For once, my prediction came true. Even if you’ve never voluntarily listened to Avril Lavigne and couldn’t pick the scrappy pop singer out of a police lineup, it’s safe to say that by now you’ve accidentally heard a song or two from her 2002 debut, “Let Go.” Maybe it was “Complicated” blaring from your kid’s radio, or “Sk8r Boi” reverberating out of a teen store in the mall. You were likely exposed to “the Avril look, " too: think skinny teen wearing dark eye makeup, a men’s tie, white tank top and cutoff Dickies work pants.

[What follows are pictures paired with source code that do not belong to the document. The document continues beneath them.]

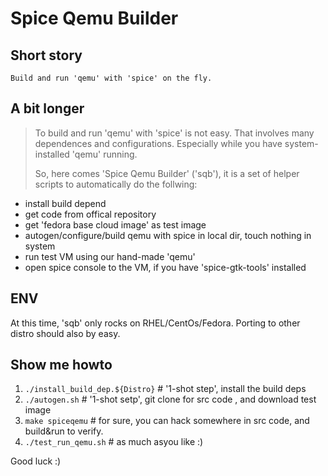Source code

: Spice Qemu Builder
==================

Short story
-----------
    Build and run 'qemu' with 'spice' on the fly.

A bit longer
------------
>To build and run 'qemu' with 'spice' is not easy. That involves many dependences and configurations. Especially while you have system-installed 'qemu' running.
>
>So, here comes 'Spice Qemu Builder' ('sqb'), it is a set of helper scripts to automatically do the follwing:
>
*  install build depend
*  get code from offical repository
*  get 'fedora base cloud image' as test image
*  autogen/configure/build qemu with spice in local dir, touch nothing in system
*  run test VM using our hand-made 'qemu'
*  open spice console to the VM, if you have 'spice-gtk-tools' installed

ENV
----
  At this time, 'sqb' only rocks on RHEL/CentOs/Fedora. Porting to other distro should also by easy.

Show me howto
-------------
1.  `./install_build_dep.${Distro}`   # '1-shot step', install the build deps
2.  `./autogen.sh`                    # '1-shot setp', git clone for src code , and download test image
3.  `make spiceqemu`        # for sure, you can hack somewhere in src code, and build&run to verify.
4.  `./test_run_qemu.sh`    # as much asyou like :)


Good luck :)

Thanks to Avril, 2003 became the year suburban girls reclaimed their right to be tomboys, and actually put some clothes back on. It doesn’t matter that the 5-foot-1 Canadian singer, now 19, dropped the look when she realized legions of fans were adopting it. Girls who felt betrayed by Britney’s oversexed image and vapid dance tunes finally had someone to look to for some self-respecting real-girl attitude. Moms were happy, too. “I have moms come up to me all the time and say thank you for wearing clothes, thank you for not being Britney Spears,” Avril told me in the same interview. “I’m like, ‘Puleeaase, no worries there’.”

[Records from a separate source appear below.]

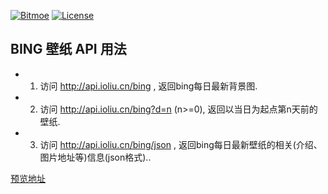 [![Bitmoe](https://img.shields.io/badge/Powered%20By-Bitmoe-blue.svg?style=flat-square)]() 
[![License](https://img.shields.io/badge/License-MIT-blue.svg?style=flat-square)]()  

## BING 壁纸 API 用法  
 - 1. 访问 http://api.ioliu.cn/bing , 返回bing每日最新背景图.  
 - 2. 访问 http://api.ioliu.cn/bing?d=n (n>=0), 返回以当日为起点第n天前的壁纸.  
 - 3. 访问 http://api.ioliu.cn/bing/json , 返回bing每日最新壁纸的相关(介绍、图片地址等)信息(json格式)..  
 
<a href="https://api.ioliu.cn" target="_blank">预览地址</a> 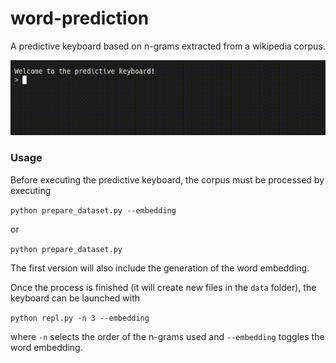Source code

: # word-prediction

A predictive keyboard based on n-grams extracted from a wikipedia corpus.

![demo](https://raw.githubusercontent.com/loreucci/word-prediction/master/word-prediction.gif)

### Usage

Before executing the predictive keyboard, the corpus must be processed by executing

`python prepare_dataset.py --embedding`

or

`python prepare_dataset.py`

The first version will also include the generation of the word embedding.

Once the process is finished (it will create new files in the `data` folder), the keyboard can be launched with

`python repl.py -n 3 --embedding`

where `-n` selects the order of the n-grams used and `--embedding` toggles the word embedding.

Whether Lavigne is a record-company concoction, an independent-minded artist or somewhere in between, the fact that she stands out from the prefab teen pack has paid off. Her album sold 14 million copies worldwide, and her singles “Losing Grip” and “I’m With You” dominated the first half of 2003. Lavigne, who was nominated for five Grammies in 2003, performed “Sk8r Boi” at the awards ceremony in February. But it was this past year’s “Try to Shut Me Up” tour that marked the biggest leap in her fame and popularity. The girl who grew up singing Christmas songs at county fairs went from performing in small clubs in 2002 to filling up coliseums by spring of 2003.
Now Avril is back in the studio working on a new album. “I wanna rock out on that record,” she said last year of her latest effort. “You know, lots of screaming, loud guitars. Rock out!” She hoped Arista would back her up on her quest to cut loose. Perhaps 2004 will be the year Avril introduces a whole new generation of girls to rock, or at least a new, anti-Britney style. Will her fan base still be interested? If it’s any indication, the air fern–and her debut–are still going strong.